EXERCISE AIM:
The line containing "<<~Maintenant, elle a" marks the end: quote every line from the start of the records below through it, word for word.

Source texts of formatted documents

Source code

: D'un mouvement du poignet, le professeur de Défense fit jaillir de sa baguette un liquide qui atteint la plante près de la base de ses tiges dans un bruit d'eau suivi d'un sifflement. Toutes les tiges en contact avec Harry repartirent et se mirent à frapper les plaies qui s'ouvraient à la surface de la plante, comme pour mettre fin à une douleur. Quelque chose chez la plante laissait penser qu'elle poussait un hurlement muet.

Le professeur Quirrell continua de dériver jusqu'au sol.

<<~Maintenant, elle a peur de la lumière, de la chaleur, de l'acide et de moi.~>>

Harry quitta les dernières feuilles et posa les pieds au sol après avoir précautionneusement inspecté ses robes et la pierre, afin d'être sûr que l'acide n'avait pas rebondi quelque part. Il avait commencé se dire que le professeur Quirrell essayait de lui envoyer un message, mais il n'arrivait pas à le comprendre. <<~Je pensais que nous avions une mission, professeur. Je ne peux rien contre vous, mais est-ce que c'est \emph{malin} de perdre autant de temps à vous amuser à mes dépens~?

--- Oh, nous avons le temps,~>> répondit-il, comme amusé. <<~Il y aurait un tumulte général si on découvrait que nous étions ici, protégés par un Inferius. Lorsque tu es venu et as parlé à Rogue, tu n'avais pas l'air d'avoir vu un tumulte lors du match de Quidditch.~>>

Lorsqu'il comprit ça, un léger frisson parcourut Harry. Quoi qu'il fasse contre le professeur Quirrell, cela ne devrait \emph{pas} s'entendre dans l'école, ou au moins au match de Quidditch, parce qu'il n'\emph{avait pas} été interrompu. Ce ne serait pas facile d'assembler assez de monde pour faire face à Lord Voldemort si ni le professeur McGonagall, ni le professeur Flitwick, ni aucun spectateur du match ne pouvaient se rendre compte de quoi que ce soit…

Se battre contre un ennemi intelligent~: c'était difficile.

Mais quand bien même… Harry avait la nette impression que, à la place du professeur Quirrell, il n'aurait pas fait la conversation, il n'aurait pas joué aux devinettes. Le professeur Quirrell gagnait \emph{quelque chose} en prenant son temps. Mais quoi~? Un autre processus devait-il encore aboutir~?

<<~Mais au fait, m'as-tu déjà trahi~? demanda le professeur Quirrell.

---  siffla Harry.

TASK SOLUTION:
Source code

: D'un mouvement du poignet, le professeur de Défense fit jaillir de sa baguette un liquide qui atteint la plante près de la base de ses tiges dans un bruit d'eau suivi d'un sifflement. Toutes les tiges en contact avec Harry repartirent et se mirent à frapper les plaies qui s'ouvraient à la surface de la plante, comme pour mettre fin à une douleur. Quelque chose chez la plante laissait penser qu'elle poussait un hurlement muet.

Le professeur Quirrell continua de dériver jusqu'au sol.

<<~Maintenant, elle a peur de la lumière, de la chaleur, de l'acide et de moi.~>>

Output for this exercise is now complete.